Thanks to the head coaching leadership of Tony Dungy of the Colts and Lovie Smith of the Bears, Super Bowl XLI has been Miami Nice.
Dungy and Smith are close friends. Both coaches are religious and good family men. On the field, they are stoic and generally not very emotional. Profanities aren't part of their vocabularies. That attitude is reflected in the way their players have behaved during Super Bowl hype week. There has been no trash talking. Both teams have been respectful of each other. Reports of curfew violations or other problems have been nonexistent.
Vegas favors the Colts by 6½ points and so do I. Why wouldn't I? I've been predicting a Colts Super Bowl for three years. Their date with destiny was delayed by the Patriots' mini-dynasty and a great run in the playoffs last year by the Steelers.
But beyond my belief that this is their year, the Colts will win if …
1. Peyton Manning can continue to master the 10-possession game. It's eerie how Manning manages games. He gets 10 possessions and usually scores on five of them. Usually that means three touchdown drives and two field goals. If the Colts get 27 points as expected, they should win. The 18-point comeback in the AFC Championship Game against the Patriots illustrated how Manning can conquer all obstacles. It's his time. Like all the great quarterbacks, Manning is ready to capture his moment in the Super Bowl sun. He's worked harder than any other quarterback to master a no-huddle offense that allows him to call the plays. He has the right talent around him at the right time. If he does his part, Manning and the Colts should win 27-17.
2. The Colts' defense can control its aggressiveness. With a front seven that is smaller than average, but has good speed, the Colts have a tendency to overpursue on run downs. If that happens, Thomas Jones could have a big day. Jones is the most dangerous type of runner against the Colts. He's a cutback runner who reads zone blocking well. If defenders are caught out of position overpursuing they will be destroyed by cutback runs. DEs Dwight Freeney and Robert Mathis and all of the Colts linebackers tend to lose control of their gaps. Manning and the offense could help by jumping out to a big lead, which would pull the Bears away from their running game.
3. Marvin Harrison has a big game. Harrison has only two touchdown receptions in 12 career playoff games and he has only 10 catches in three playoff games this season. The Bears are going to play more man coverage schemes than most Cover 2 teams and Harrison has to win his matchup against Charles Tillman. Tillman is big and can be physical with Harrison. Expect Manning to get the ball to Harrison early and often to test Tillman.
4. Their special teams can find a way to not blow the game. Obviously, kicker Adam Vinatieri is money when the Colts need a key field goal. If they need to punt, they are in good shape with Hunter Smith. The concern is the coverage units, and it's a big concern. Devin Hester is the most dangerous returner since Deion Sanders in his prime time and Dante Hall in his early years.
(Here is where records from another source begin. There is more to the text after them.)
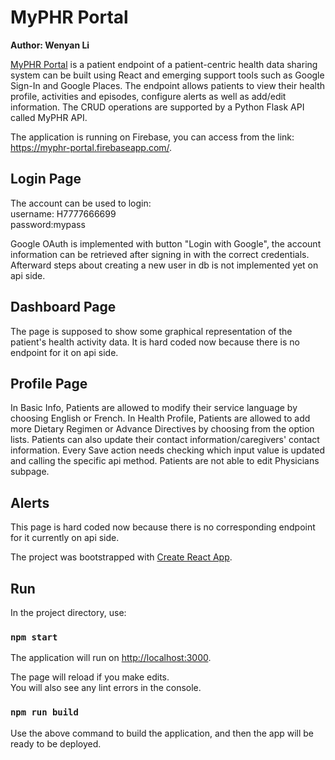 # MyPHR Portal

<strong>Author: Wenyan Li</strong> <br>

[MyPHR Portal](https://myphr-portal.firebaseapp.com/) is a patient endpoint of a patient-centric health data sharing system can be built using React and emerging support tools such as Google Sign-In and Google Places. The endpoint allows patients to view their health profile, activities and episodes, configure alerts as well as add/edit information. The CRUD operations are supported by a Python Flask API called MyPHR API.

The application is running on Firebase, you can access from the link: https://myphr-portal.firebaseapp.com/. <br>

## Login Page

The account can be used to login: <br>
username: H7777666699  
password:mypass

Google OAuth is implemented with button "Login with Google", the account information can be retrieved after signing in with the correct credentials. Afterward steps about creating a new user in db is not implemented yet on api side.

## Dashboard Page

The page is supposed to show some graphical representation of the patient's health activity data. It is hard coded now because there is no endpoint for it on api side.

## Profile Page

In Basic Info, Patients are allowed to modify their service language by choosing English or French.
In Health Profile, Patients are allowed to add more Dietary Regimen or Advance Directives by choosing from the option lists.
Patients can also update their contact information/caregivers' contact information. Every Save action needs checking which input value is updated and calling the specific api method. Patients are not able to edit Physicians subpage.

## Alerts

This page is hard coded now because there is no corresponding endpoint for it currently on api side.

The project was bootstrapped with [Create React App](https://github.com/facebook/create-react-app).

## Run

In the project directory, use:

### `npm start`

The application will run on [http://localhost:3000](http://localhost:3000).

The page will reload if you make edits.<br>
You will also see any lint errors in the console.

### `npm run build`

Use the above command to build the application, and then the app will be ready to be deployed.
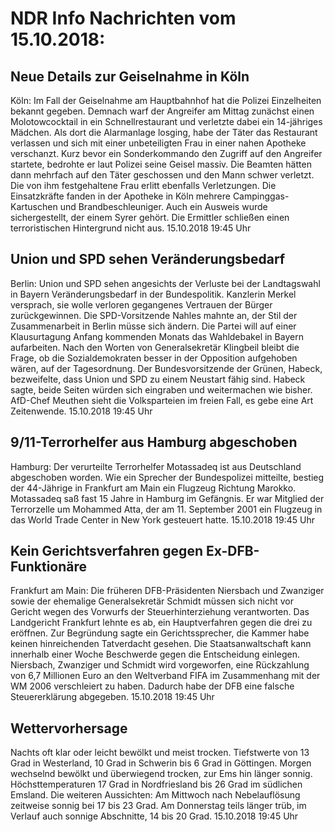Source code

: # NDR Info Nachrichten vom 15.10.2018:


## Neue Details zur Geiselnahme in Köln
Köln: Im Fall der Geiselnahme am Hauptbahnhof hat die Polizei Einzelheiten bekannt gegeben. Demnach warf der Angreifer am Mittag zunächst einen Molotowcocktail in ein Schnellrestaurant und verletzte dabei ein 14-jähriges Mädchen. Als dort die Alarmanlage losging, habe der Täter das Restaurant verlassen und sich mit einer unbeteiligten Frau in einer nahen Apotheke verschanzt. Kurz bevor ein Sonderkommando den Zugriff auf den Angreifer startete, bedrohte er laut Polizei seine Geisel massiv. Die Beamten hätten dann mehrfach auf den Täter geschossen und den Mann schwer verletzt. Die von ihm festgehaltene Frau erlitt ebenfalls Verletzungen. Die Einsatzkräfte fanden in der Apotheke in Köln mehrere Campinggas-Kartuschen und Brandbeschleuniger. Auch ein Ausweis wurde sichergestellt, der einem Syrer gehört. Die Ermittler schließen einen terroristischen Hintergrund nicht aus. 15.10.2018 19:45 Uhr 

## Union und SPD sehen Veränderungsbedarf
Berlin:	Union und SPD sehen angesichts der Verluste bei der Landtagswahl in Bayern Veränderungsbedarf in der Bundespolitik. Kanzlerin Merkel versprach, sie wolle verloren gegangenes Vertrauen der Bürger zurückgewinnen. Die SPD-Vorsitzende Nahles mahnte an, der Stil der Zusammenarbeit in Berlin müsse sich ändern. Die Partei will auf einer Klausurtagung Anfang kommenden Monats das Wahldebakel in Bayern aufarbeiten. Nach den Worten von Generalsekretär Klingbeil bleibt die Frage, ob die Sozialdemokraten besser in der Opposition aufgehoben wären, auf der Tagesordnung. Der Bundesvorsitzende der Grünen, Habeck, bezweifelte, dass Union und SPD zu einem Neustart fähig sind. Habeck sagte, beide Seiten würden sich eingraben und weitermachen wie bisher. AfD-Chef Meuthen sieht die Volksparteien im freien Fall, es gebe eine Art Zeitenwende. 15.10.2018 19:45 Uhr 

## 9/11-Terrorhelfer aus Hamburg abgeschoben
Hamburg: Der verurteilte Terrorhelfer Motassadeq ist aus Deutschland abgeschoben worden. Wie ein Sprecher der Bundespolizei mitteilte, bestieg der 44-Jährige in Frankfurt am Main ein Flugzeug Richtung Marokko. Motassadeq saß fast 15 Jahre in Hamburg im Gefängnis. Er war Mitglied der Terrorzelle um Mohammed Atta, der am 11. September 2001 ein Flugzeug in das World Trade Center in New York gesteuert hatte. 15.10.2018 19:45 Uhr 

## Kein Gerichtsverfahren gegen Ex-DFB-Funktionäre
Frankfurt am Main: Die früheren DFB-Präsidenten Niersbach und Zwanziger sowie der ehemalige Generalsekretär Schmidt müssen sich nicht vor Gericht wegen des Vorwurfs der Steuerhinterziehung verantworten. Das Landgericht Frankfurt lehnte es ab, ein Hauptverfahren gegen die drei zu eröffnen. Zur Begründung sagte ein Gerichtssprecher, die Kammer habe keinen hinreichenden Tatverdacht gesehen. Die Staatsanwaltschaft kann innerhalb einer Woche Beschwerde gegen die Entscheidung einlegen. Niersbach, Zwanziger und Schmidt wird vorgeworfen, eine Rückzahlung von 6,7 Millionen Euro an den Weltverband FIFA im Zusammenhang mit der WM 2006 verschleiert zu haben. Dadurch habe der DFB eine falsche Steuererklärung abgegeben. 15.10.2018 19:45 Uhr 

## Wettervorhersage
Nachts oft klar oder leicht bewölkt und meist trocken. Tiefstwerte von 13 Grad in Westerland, 10 Grad in Schwerin bis 6 Grad in Göttingen. Morgen wechselnd bewölkt und überwiegend trocken, zur Ems hin länger sonnig. Höchsttemperaturen 17 Grad in Nordfriesland bis 26 Grad im südlichen Emsland. Die weiteren Aussichten: Am Mittwoch nach Nebelauflösung zeitweise sonnig bei 17 bis 23 Grad. Am Donnerstag teils länger trüb, im Verlauf auch sonnige Abschnitte, 14 bis 20 Grad. 15.10.2018 19:45 Uhr 
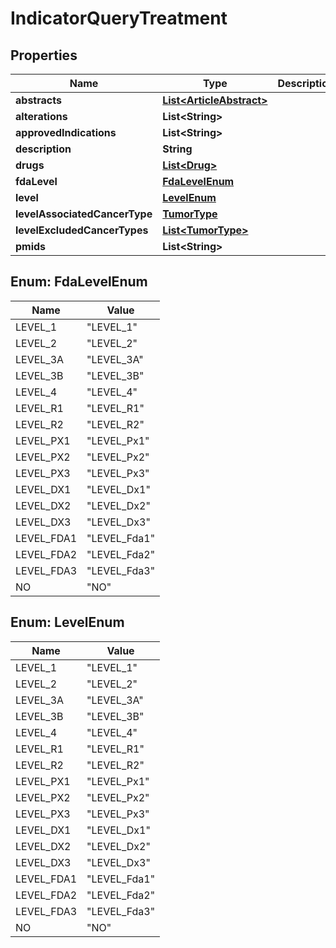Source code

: 

# IndicatorQueryTreatment


## Properties

| Name | Type | Description | Notes |
|------------ | ------------- | ------------- | -------------|
|**abstracts** | [**List&lt;ArticleAbstract&gt;**](ArticleAbstract.md) |  |  [optional] |
|**alterations** | **List&lt;String&gt;** |  |  [optional] |
|**approvedIndications** | **List&lt;String&gt;** |  |  [optional] |
|**description** | **String** |  |  [optional] |
|**drugs** | [**List&lt;Drug&gt;**](Drug.md) |  |  [optional] |
|**fdaLevel** | [**FdaLevelEnum**](#FdaLevelEnum) |  |  [optional] |
|**level** | [**LevelEnum**](#LevelEnum) |  |  [optional] |
|**levelAssociatedCancerType** | [**TumorType**](TumorType.md) |  |  [optional] |
|**levelExcludedCancerTypes** | [**List&lt;TumorType&gt;**](TumorType.md) |  |  [optional] |
|**pmids** | **List&lt;String&gt;** |  |  [optional] |



## Enum: FdaLevelEnum

| Name | Value |
|---- | -----|
| LEVEL_1 | &quot;LEVEL_1&quot; |
| LEVEL_2 | &quot;LEVEL_2&quot; |
| LEVEL_3A | &quot;LEVEL_3A&quot; |
| LEVEL_3B | &quot;LEVEL_3B&quot; |
| LEVEL_4 | &quot;LEVEL_4&quot; |
| LEVEL_R1 | &quot;LEVEL_R1&quot; |
| LEVEL_R2 | &quot;LEVEL_R2&quot; |
| LEVEL_PX1 | &quot;LEVEL_Px1&quot; |
| LEVEL_PX2 | &quot;LEVEL_Px2&quot; |
| LEVEL_PX3 | &quot;LEVEL_Px3&quot; |
| LEVEL_DX1 | &quot;LEVEL_Dx1&quot; |
| LEVEL_DX2 | &quot;LEVEL_Dx2&quot; |
| LEVEL_DX3 | &quot;LEVEL_Dx3&quot; |
| LEVEL_FDA1 | &quot;LEVEL_Fda1&quot; |
| LEVEL_FDA2 | &quot;LEVEL_Fda2&quot; |
| LEVEL_FDA3 | &quot;LEVEL_Fda3&quot; |
| NO | &quot;NO&quot; |



## Enum: LevelEnum

| Name | Value |
|---- | -----|
| LEVEL_1 | &quot;LEVEL_1&quot; |
| LEVEL_2 | &quot;LEVEL_2&quot; |
| LEVEL_3A | &quot;LEVEL_3A&quot; |
| LEVEL_3B | &quot;LEVEL_3B&quot; |
| LEVEL_4 | &quot;LEVEL_4&quot; |
| LEVEL_R1 | &quot;LEVEL_R1&quot; |
| LEVEL_R2 | &quot;LEVEL_R2&quot; |
| LEVEL_PX1 | &quot;LEVEL_Px1&quot; |
| LEVEL_PX2 | &quot;LEVEL_Px2&quot; |
| LEVEL_PX3 | &quot;LEVEL_Px3&quot; |
| LEVEL_DX1 | &quot;LEVEL_Dx1&quot; |
| LEVEL_DX2 | &quot;LEVEL_Dx2&quot; |
| LEVEL_DX3 | &quot;LEVEL_Dx3&quot; |
| LEVEL_FDA1 | &quot;LEVEL_Fda1&quot; |
| LEVEL_FDA2 | &quot;LEVEL_Fda2&quot; |
| LEVEL_FDA3 | &quot;LEVEL_Fda3&quot; |
| NO | &quot;NO&quot; |




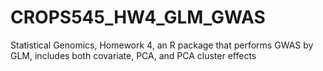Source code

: # CROPS545_HW4_GLM_GWAS
Statistical Genomics, Homework 4, an R package that performs GWAS by GLM, includes both covariate, PCA, and PCA cluster effects
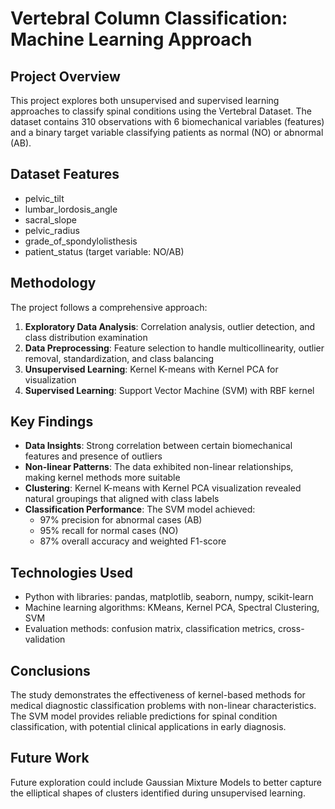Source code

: # Vertebral Column Classification: Machine Learning Approach

## Project Overview
This project explores both unsupervised and supervised learning approaches to classify spinal conditions using the Vertebral Dataset. The dataset contains 310 observations with 6 biomechanical variables (features) and a binary target variable classifying patients as normal (NO) or abnormal (AB).

## Dataset Features
- pelvic_tilt
- lumbar_lordosis_angle
- sacral_slope
- pelvic_radius
- grade_of_spondylolisthesis
- patient_status (target variable: NO/AB)

## Methodology
The project follows a comprehensive approach:
1. **Exploratory Data Analysis**: Correlation analysis, outlier detection, and class distribution examination
2. **Data Preprocessing**: Feature selection to handle multicollinearity, outlier removal, standardization, and class balancing
3. **Unsupervised Learning**: Kernel K-means with Kernel PCA for visualization
4. **Supervised Learning**: Support Vector Machine (SVM) with RBF kernel

## Key Findings
- **Data Insights**: Strong correlation between certain biomechanical features and presence of outliers
- **Non-linear Patterns**: The data exhibited non-linear relationships, making kernel methods more suitable
- **Clustering**: Kernel K-means with Kernel PCA visualization revealed natural groupings that aligned with class labels
- **Classification Performance**: The SVM model achieved:
  - 97% precision for abnormal cases (AB)
  - 95% recall for normal cases (NO)
  - 87% overall accuracy and weighted F1-score

## Technologies Used
- Python with libraries: pandas, matplotlib, seaborn, numpy, scikit-learn
- Machine learning algorithms: KMeans, Kernel PCA, Spectral Clustering, SVM
- Evaluation methods: confusion matrix, classification metrics, cross-validation

## Conclusions
The study demonstrates the effectiveness of kernel-based methods for medical diagnostic classification problems with non-linear characteristics. The SVM model provides reliable predictions for spinal condition classification, with potential clinical applications in early diagnosis.

## Future Work
Future exploration could include Gaussian Mixture Models to better capture the elliptical shapes of clusters identified during unsupervised learning.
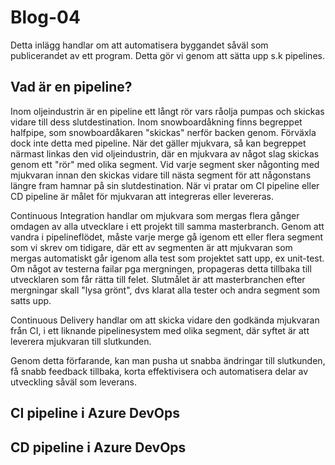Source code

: # Blog-04

Detta inlägg handlar om att automatisera byggandet såväl som publicerandet av ett program. Detta gör vi genom att sätta upp s.k pipelines.

## Vad är en pipeline?

Inom oljeindustrin är en pipeline ett långt rör vars råolja pumpas och skickas vidare till dess slutdestination. Inom snowboardåkning finns begreppet halfpipe, som snowboardåkaren "skickas" nerför backen genom. Förväxla dock inte detta med pipeline. När det gäller mjukvara, så kan begreppet närmast linkas den vid oljeindustrin, där en mjukvara av något slag skickas genom ett "rör" med olika segment. Vid varje segment sker någonting med mjukvaran innan den skickas vidare till nästa segment för att någonstans längre fram hamnar på sin slutdestination. När vi pratar om CI pipeline eller CD pipeline är målet för mjukvaran att integreras eller levereras.

Continuous Integration handlar om mjukvara som mergas flera gånger omdagen av alla utvecklare i ett projekt till samma masterbranch. Genom att vandra i pipelineflödet, måste varje merge gå igenom ett eller flera segment som vi skrev om tidigare, där ett av segmenten är att mjukvaran som mergas automatiskt går igenom alla test som projektet satt upp, ex unit-test. Om något av testerna failar pga mergningen, propageras detta tillbaka till utvecklaren som får rätta till felet. Slutmålet är att masterbranchen efter mergningar skall "lysa grönt", dvs klarat alla tester och andra segment som satts upp. 

Continuous Delivery handlar om att skicka vidare den godkända mjukvaran från CI, i ett liknande pipelinesystem med olika segment, där syftet är att leverera mjukvaran till slutkunden.

Genom detta förfarande, kan man pusha ut snabba ändringar till slutkunden, få snabb feedback tillbaka, korta effektivisera och automatisera delar av utveckling såväl som leverans.

## CI pipeline i Azure DevOps



## CD pipeline i Azure DevOps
Hester can give the Bears field position or touchdowns, and the Colts can't afford for that to happen. They need directional punts and perhaps squib kickoffs to make sure Hester isn't a big player in this game.
5. Their defense shuts down Rex Grossman and doesn't allow him to gain confidence early in the game. Grossman seems to be either hot or cold, but not in the middle. Grossman can be dangerous throwing the ball deep, but the Colts' two-deep zone should prevent Grossman from burning them on too many deep passes. The Bears don't need Grossman to win the game for them, they just need him to not make a bunch of mistakes. The Colts have an aggressive defense and if Freeney or Mathis can get to Grossman early and force him into a bad throw or a fumble, it could go downhill fast for the Bears' quarterback.
John Clayton is a senior writer for ESPN.com.